House open 11am to 5pm, Parkland open from 9am to 5pm, Gardens 10.30am to 5pm everyday
The Ickworth Estate can be traced back to the Domesday book when it belonged to the Abbey of Bury St Edmunds. In 1432 Thomas Hervey acquired the land by marriage and the estate was the family’s home for the next 500 years. Thomas’ descendants transformed the ancient deer-park into what you see today.
In 1701 the First Earl demolished the Tudor mansion that stood on the site and planned a grander home. The construction of the rotunda you see today was built in the middle of the reign of ‘Mad’ King George III. The house took 47 years to complete. The Herveys enjoyed Ickworth until well into the 20th century.
In 1956 the fourth Marchioness and fourth Marquess presented the estate to the Treasury in lieu of death duties and Ickworth passed to the National Trust so that everyone could enjoy it.

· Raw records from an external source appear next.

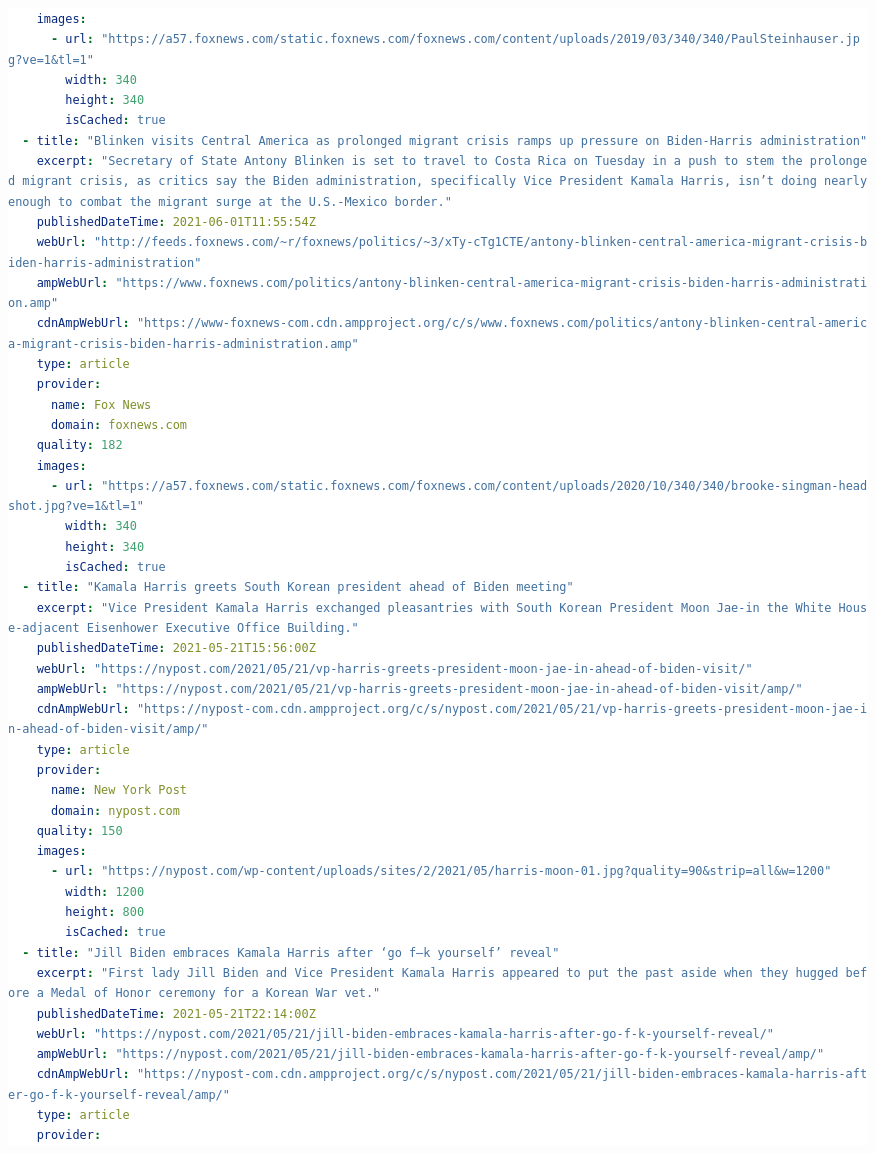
 ```yaml
    images:
      - url: "https://a57.foxnews.com/static.foxnews.com/foxnews.com/content/uploads/2019/03/340/340/PaulSteinhauser.jpg?ve=1&tl=1"
        width: 340
        height: 340
        isCached: true
  - title: "Blinken visits Central America as prolonged migrant crisis ramps up pressure on Biden-Harris administration"
    excerpt: "Secretary of State Antony Blinken is set to travel to Costa Rica on Tuesday in a push to stem the prolonged migrant crisis, as critics say the Biden administration, specifically Vice President Kamala Harris, isn’t doing nearly enough to combat the migrant surge at the U.S.-Mexico border."
    publishedDateTime: 2021-06-01T11:55:54Z
    webUrl: "http://feeds.foxnews.com/~r/foxnews/politics/~3/xTy-cTg1CTE/antony-blinken-central-america-migrant-crisis-biden-harris-administration"
    ampWebUrl: "https://www.foxnews.com/politics/antony-blinken-central-america-migrant-crisis-biden-harris-administration.amp"
    cdnAmpWebUrl: "https://www-foxnews-com.cdn.ampproject.org/c/s/www.foxnews.com/politics/antony-blinken-central-america-migrant-crisis-biden-harris-administration.amp"
    type: article
    provider:
      name: Fox News
      domain: foxnews.com
    quality: 182
    images:
      - url: "https://a57.foxnews.com/static.foxnews.com/foxnews.com/content/uploads/2020/10/340/340/brooke-singman-headshot.jpg?ve=1&tl=1"
        width: 340
        height: 340
        isCached: true
  - title: "Kamala Harris greets South Korean president ahead of Biden meeting"
    excerpt: "Vice President Kamala Harris exchanged pleasantries with South Korean President Moon Jae-in the White House-adjacent Eisenhower Executive Office Building."
    publishedDateTime: 2021-05-21T15:56:00Z
    webUrl: "https://nypost.com/2021/05/21/vp-harris-greets-president-moon-jae-in-ahead-of-biden-visit/"
    ampWebUrl: "https://nypost.com/2021/05/21/vp-harris-greets-president-moon-jae-in-ahead-of-biden-visit/amp/"
    cdnAmpWebUrl: "https://nypost-com.cdn.ampproject.org/c/s/nypost.com/2021/05/21/vp-harris-greets-president-moon-jae-in-ahead-of-biden-visit/amp/"
    type: article
    provider:
      name: New York Post
      domain: nypost.com
    quality: 150
    images:
      - url: "https://nypost.com/wp-content/uploads/sites/2/2021/05/harris-moon-01.jpg?quality=90&strip=all&w=1200"
        width: 1200
        height: 800
        isCached: true
  - title: "Jill Biden embraces Kamala Harris after ‘go f–k yourself’ reveal"
    excerpt: "First lady Jill Biden and Vice President Kamala Harris appeared to put the past aside when they hugged before a Medal of Honor ceremony for a Korean War vet."
    publishedDateTime: 2021-05-21T22:14:00Z
    webUrl: "https://nypost.com/2021/05/21/jill-biden-embraces-kamala-harris-after-go-f-k-yourself-reveal/"
    ampWebUrl: "https://nypost.com/2021/05/21/jill-biden-embraces-kamala-harris-after-go-f-k-yourself-reveal/amp/"
    cdnAmpWebUrl: "https://nypost-com.cdn.ampproject.org/c/s/nypost.com/2021/05/21/jill-biden-embraces-kamala-harris-after-go-f-k-yourself-reveal/amp/"
    type: article
    provider:
```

In 2002 the east wing opened as a luxury hotel. The west wing, which was once an empty shell, was completed in 2005 and houses the visitor centre, restaurant, shop and plant centre.
The park allows for gentle stroll or long walks, bike rides and picnics. Visit the Victorian stumpery or head inside the house to discover the real stories of the people who used to live there.
There’s so much to see and do at Ickworth. From exploring the parkland on one of the numerous trails, to learning about the history of the house.
Enjoy relaxing in the Italianate gardens or rejuvenating in the cafes or get active on a cycling route.
There is parking 200 yards from the west wing and house. Dogs on leads are welcome on the estate (apart from the Italianate gardens, west wing or house, unless a guide dog).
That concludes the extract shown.